• [AIM OF THE EXERCISE]
Through the end of the data below, output every line exactly, beginning with the line that contains "#### Quotation".

--- START ---

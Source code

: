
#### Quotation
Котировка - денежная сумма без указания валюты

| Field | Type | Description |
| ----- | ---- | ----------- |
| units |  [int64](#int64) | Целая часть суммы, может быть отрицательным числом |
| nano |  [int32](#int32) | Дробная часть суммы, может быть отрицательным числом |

--- END ---

• [OUTPUT OF THE EXERCISE]
#### Quotation
Котировка - денежная сумма без указания валюты

| Field | Type | Description |
| ----- | ---- | ----------- |
| units |  [int64](#int64) | Целая часть суммы, может быть отрицательным числом |
| nano |  [int32](#int32) | Дробная часть суммы, может быть отрицательным числом |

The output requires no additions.